Traditionally, the human metabolic profiles for substances such as food-derived toxic compounds were allometrically extrapolated from rat concentration profiles determined in vivo.28,29) We previously used the current approach to PBPK modeling with in silico estimation of input parameters to generate virtual concentrations in plasma (and in tissues) after oral doses of 323 chemicals in rats. We could successfully generate PBPK model input parameters for rat models calculated from a small number of chemical properties by machine-learning prediction tools.26) Rat PBPK modeling31) will also make increasingly important contributions to computational toxicology and facilitate assessment of the potential risks of industrial or food chemicals. In terms of human PBPK modeling, the previously used ridge regression approach32) is a method for estimating the coefficients of multiple-regression models. The currently applied LightGBM20) systems use a gradient boosting framework that uses tree-based learning algorithms. The mechanism leading to the current improvements in estimations of PBPK input parameters is not clear at present, but the applicability to human pharmacokinetics of updated input parameter estimation systems using LightGBM for PBPK modeling has been demonstrated in the present study.

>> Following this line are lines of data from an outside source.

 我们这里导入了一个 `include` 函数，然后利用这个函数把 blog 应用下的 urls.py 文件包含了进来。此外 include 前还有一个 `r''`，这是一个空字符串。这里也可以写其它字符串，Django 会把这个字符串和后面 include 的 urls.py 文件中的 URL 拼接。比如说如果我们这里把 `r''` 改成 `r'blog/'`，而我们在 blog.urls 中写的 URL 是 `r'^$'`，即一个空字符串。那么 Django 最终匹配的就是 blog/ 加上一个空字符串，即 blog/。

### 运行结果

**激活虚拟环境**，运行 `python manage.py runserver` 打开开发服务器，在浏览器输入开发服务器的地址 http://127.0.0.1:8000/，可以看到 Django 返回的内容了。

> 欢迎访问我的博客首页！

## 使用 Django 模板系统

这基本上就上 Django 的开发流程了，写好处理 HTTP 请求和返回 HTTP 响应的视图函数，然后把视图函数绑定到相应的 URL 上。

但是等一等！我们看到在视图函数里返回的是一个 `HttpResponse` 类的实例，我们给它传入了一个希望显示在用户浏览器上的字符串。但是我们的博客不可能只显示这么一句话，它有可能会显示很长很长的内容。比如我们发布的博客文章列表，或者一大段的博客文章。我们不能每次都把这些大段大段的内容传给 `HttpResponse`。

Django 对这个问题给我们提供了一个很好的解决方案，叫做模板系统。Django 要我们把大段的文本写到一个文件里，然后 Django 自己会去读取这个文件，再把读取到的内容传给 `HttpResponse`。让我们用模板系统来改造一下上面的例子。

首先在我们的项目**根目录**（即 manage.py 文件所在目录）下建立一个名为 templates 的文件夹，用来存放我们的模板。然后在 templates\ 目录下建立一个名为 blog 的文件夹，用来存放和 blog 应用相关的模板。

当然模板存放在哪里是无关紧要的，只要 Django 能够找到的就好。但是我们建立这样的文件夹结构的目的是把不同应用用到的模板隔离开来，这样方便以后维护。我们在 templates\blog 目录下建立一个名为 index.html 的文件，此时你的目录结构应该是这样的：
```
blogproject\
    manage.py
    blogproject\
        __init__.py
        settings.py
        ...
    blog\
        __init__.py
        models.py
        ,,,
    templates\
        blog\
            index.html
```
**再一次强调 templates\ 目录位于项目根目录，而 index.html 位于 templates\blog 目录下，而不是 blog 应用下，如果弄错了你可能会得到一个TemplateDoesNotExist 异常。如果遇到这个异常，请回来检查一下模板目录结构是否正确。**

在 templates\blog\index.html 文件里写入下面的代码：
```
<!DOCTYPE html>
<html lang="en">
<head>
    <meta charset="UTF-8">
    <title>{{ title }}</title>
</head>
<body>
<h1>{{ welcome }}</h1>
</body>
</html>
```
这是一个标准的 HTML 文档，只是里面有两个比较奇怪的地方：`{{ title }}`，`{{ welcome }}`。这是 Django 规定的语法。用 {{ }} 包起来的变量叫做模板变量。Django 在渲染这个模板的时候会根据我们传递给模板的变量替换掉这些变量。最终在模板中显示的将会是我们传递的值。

In the current study, we selected human plasma Cmax and AUC values as the PBPK-modeled output results generated from the current predictive input parameter systems. However, this PBPK-modeling approach also can be used to generate virtual time-dependent blood concentrations over various time scales in humans. In clinical practice, such simple visualization of human blood concentration trends would be of use for evaluating the need for prompt emergency treatments in various cases of poisoning caused by accidental or intentional drug ingestion. Using machine learning to predict the pharmacokinetics of general substances without any reference to experimental data would have great potential both in basic research and clinical practice. In conclusion, using PBPK model input parameters calculated from updated sets of between 11 and 29 chemical properties (that themselves are generated using in silico prediction tools), the output concentrations of 355 primary chemicals in plasma (and liver and kidney) could be reliably estimated by simplified PBPK models after virtual oral doses in humans in comparison with those in vivo-based PBPK models. The above-described computational methods constitute a new alternative approach (a so-called NAM) that could contribute to chemical safety evaluations. This approach to human PBPK modeling could enhance the effectiveness of computational toxicology for assessing the potential risk of drugs, food materials, and general chemicals. The simplified PBPK models described here, which are easy to manage, have the potential to predict a variety of drug internal exposures in humans, which would be of use to a wide range of industrial researchers. Moreover, paramedical staff could use the virtual pharmacokinetic profiles as a useful guide when assessing poisoning or therapeutic drug monitoring in human subjects or patients.